Dapat disimpulkan freies ermessen merupakan orang yang mmeiliki kebebasan untuk menduga, menilai, dan mempertimbangkan sesuatu. Hal tersebut mempermudah pejabat pemerintahan atau badan-badan administrasi negara dalam melakukan tindakan tanpa harus terikat sepenuhnya dengan undang-undang.

Menurut Nana Saputra, diskresi (freies ermessen) adalah suatu kebebasan yang diberikan kepada alat administrasi, yaitu kebebasan yang pada asasnya memperkenankan alat administrasi negara mengutamakan keefektifan tercapainya suatu tujuan daripada berpegang teguh kepada ketentuan hukum. Kewenangan yang sah untuk turut campur dalam kegiatan sosial guna melaksanakan tugas-tugas menyelenggarakan kepentingan umum.

Adapun Bahsan Mustafa mendefinisikan bahwa freies ermessen diberikan kepada pemerintah mengingat fungsi pemerintah atau administrasi negara, yakni menyelenggarakan kesejahteraan umum yang berbeda dengan fungsi kehakiman untuk menyelesaikan sengketa antar penduduk.

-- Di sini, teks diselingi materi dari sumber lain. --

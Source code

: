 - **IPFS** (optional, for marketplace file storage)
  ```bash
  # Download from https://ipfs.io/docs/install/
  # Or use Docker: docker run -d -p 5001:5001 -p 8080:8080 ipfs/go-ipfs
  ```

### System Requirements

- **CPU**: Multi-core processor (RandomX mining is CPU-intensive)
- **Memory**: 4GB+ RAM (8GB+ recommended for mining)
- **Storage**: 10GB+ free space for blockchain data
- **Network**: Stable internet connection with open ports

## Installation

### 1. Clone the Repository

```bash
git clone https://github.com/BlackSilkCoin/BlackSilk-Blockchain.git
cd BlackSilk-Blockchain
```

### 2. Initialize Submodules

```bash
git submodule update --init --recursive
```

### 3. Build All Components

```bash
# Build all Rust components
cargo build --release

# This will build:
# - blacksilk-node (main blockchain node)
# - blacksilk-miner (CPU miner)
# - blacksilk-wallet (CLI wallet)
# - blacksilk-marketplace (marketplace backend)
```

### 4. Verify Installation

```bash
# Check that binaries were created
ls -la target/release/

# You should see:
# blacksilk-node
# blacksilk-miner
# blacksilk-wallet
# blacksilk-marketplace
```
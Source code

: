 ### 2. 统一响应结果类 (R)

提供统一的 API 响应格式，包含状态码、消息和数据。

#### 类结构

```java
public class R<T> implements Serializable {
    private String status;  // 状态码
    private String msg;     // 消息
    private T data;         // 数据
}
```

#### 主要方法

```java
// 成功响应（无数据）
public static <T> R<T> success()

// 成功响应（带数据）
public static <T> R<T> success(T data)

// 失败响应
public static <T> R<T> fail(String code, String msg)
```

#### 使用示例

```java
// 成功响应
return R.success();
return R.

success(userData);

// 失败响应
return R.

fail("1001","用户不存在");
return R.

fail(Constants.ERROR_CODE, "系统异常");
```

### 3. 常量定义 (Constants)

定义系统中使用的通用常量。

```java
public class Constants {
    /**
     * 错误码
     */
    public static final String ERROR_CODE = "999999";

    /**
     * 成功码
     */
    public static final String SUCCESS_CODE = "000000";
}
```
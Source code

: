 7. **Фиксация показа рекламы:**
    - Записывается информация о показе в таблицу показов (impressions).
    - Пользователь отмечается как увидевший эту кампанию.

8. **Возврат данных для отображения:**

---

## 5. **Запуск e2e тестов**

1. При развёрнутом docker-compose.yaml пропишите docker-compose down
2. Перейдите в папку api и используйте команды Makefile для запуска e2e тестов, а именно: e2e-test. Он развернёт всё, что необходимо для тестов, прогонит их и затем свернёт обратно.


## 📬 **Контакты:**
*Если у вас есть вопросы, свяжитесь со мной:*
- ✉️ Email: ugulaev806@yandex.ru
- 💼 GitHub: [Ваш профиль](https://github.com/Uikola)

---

Keputusan pemerintah dalam konteks ini lebih mengutamakan pencapaian tujuan atau sasarannya (doelmatigheid) daripada sesuai dengan hukum yang berlaku (rechtmatigheid).

Hukum Administrasi Negara

Tujuan Penggunaan Diskresi

Berikut tujuan diskresi yang diatur dalam pasal 22 Undang-Undang No. 30 Tahun 2014 tentang Administrasi Pemerintahan.

  1. Melancarkan penyelenggaraan pemerintahan.
  2. Mengisi kekosongan hukum,
  3. Memberikan kepastian hukum
  4. Mengatasi stagnasi pemerintahan dalam keadaan tertentu guna kemanfaatan dan kepentingan umum.

Unsur-unsur Diskresi (freis ermessen) dalam Negara Hukum

Pemerintah atau lembaga administrasi negara memiliki kewenangan atas pemanfaatan asas diskresi (freis ermessen). Namun, tidak dapat sembarangan digunakan. Penggunaan diskresi harus memenuhi beberapa unsur-unsur freis ermessen dalam suatu negara hukum. Berikut perinciannya menurut pendapat Sjahran Basah..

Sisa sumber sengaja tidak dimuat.